We could call it as Indian pancake, which is similar to dosa. The same dosa batter can be used to make uttapam when it has turned sour after 2-3 days.
Uttapam is traditionally made with tomatoes or an onion-chili mix with coconut as a common ingredient but personally.
I enjoy mixed vegetable Uttapam with lots of capsicum in it.
Have you tried Uttapam with butter? Try it, you will really enjoy.
For the base
- 1-cup Rice
- 1/2 cup Urad Dal (split skinned black gram)
- Salt to taste
For the toppings (quantity varies on your liking)
- 2 Capsicum finely sliced
- 2 Green Chilies finely chopped
- 2 Tomato Finely sliced (without seeds)
- 2 tsp coriander leaves finely chopped
- 2 Medium sized onion finely sliced
- Salt as per taste
- Oil/Ghee to fry
- Soak rice and dal overnight or 5-6 hours separately.
- Wash and drain the rice and grind it coarsely in a blender.

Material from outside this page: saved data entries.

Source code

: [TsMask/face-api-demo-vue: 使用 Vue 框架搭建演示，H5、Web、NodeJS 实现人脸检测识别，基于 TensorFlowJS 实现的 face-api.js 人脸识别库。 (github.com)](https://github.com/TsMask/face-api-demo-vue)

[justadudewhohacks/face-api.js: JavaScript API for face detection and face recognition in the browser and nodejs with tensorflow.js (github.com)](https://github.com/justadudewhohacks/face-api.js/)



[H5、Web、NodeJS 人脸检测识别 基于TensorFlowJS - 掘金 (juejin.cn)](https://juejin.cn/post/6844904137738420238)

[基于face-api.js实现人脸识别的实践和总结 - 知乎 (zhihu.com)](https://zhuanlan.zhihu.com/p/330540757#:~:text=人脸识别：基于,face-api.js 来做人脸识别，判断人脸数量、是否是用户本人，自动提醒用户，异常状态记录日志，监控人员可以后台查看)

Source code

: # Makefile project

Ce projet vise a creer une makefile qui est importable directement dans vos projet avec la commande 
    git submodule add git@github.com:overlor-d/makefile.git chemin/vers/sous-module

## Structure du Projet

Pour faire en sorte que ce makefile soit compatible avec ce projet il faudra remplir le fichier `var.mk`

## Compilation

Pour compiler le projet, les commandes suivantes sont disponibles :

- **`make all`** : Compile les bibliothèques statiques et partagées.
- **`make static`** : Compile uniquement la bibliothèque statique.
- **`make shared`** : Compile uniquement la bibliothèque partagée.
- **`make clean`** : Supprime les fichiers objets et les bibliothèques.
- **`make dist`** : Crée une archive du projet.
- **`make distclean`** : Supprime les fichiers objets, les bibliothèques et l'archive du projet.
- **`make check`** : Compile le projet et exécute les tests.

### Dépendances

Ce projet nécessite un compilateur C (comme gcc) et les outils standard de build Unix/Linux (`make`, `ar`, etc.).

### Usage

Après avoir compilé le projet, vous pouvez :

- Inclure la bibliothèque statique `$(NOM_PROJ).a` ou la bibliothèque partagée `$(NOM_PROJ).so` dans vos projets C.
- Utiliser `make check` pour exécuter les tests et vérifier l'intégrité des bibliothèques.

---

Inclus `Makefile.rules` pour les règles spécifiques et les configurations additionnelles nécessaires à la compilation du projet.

- Grind the dal into a smooth and frothy paste.
- Mix the ground rice and dal together into a batter. Mix salt and keep aside in a warm place for 8-10 hours or overnight for fermenting.
- Heat the nonstick pan on medium heat.
- With the help of a serving spoon spread batter onto it, using circular motions, in a thick circle. Spread a tbsp of oil on sides and cover the pan for a while. Fire should be between medium and low.
- Sprinkle cut vegetables on the upper side of uttapam and let it cook on the under side. When one side of the uttapam becomes a little brown in color than cook on the other side too.
- Serve hot with chutney of your choice.
Duration of fermentation depends on the weather conditions at that time. In warm weather, fermentation requires only a night but in winter it takes longer. To enhance the rate of fermentation, in winter, you keep batter container in a warm place and cover it with a thick cloth. As the fermentation takes place gases are produced which make the dough fluffy and the level of the batter almost doubles.
Try to use non-stick griddles as it's easy to make and requires less oil.
Do You Know?
The primary benefit of fermentation is the conversion of carbohydrates into carbon di oxide to leaven the batter. Leavening aerate and fluff up the batter as it cooks.
Food fermentation has been said to serve following main purposes:
- enrichment of the diet through development of a diversity of flavors, aromas, and textures in food substrates.
- detoxification during food-fermentation processing.
- a decrease in cooking times and fuel requirements.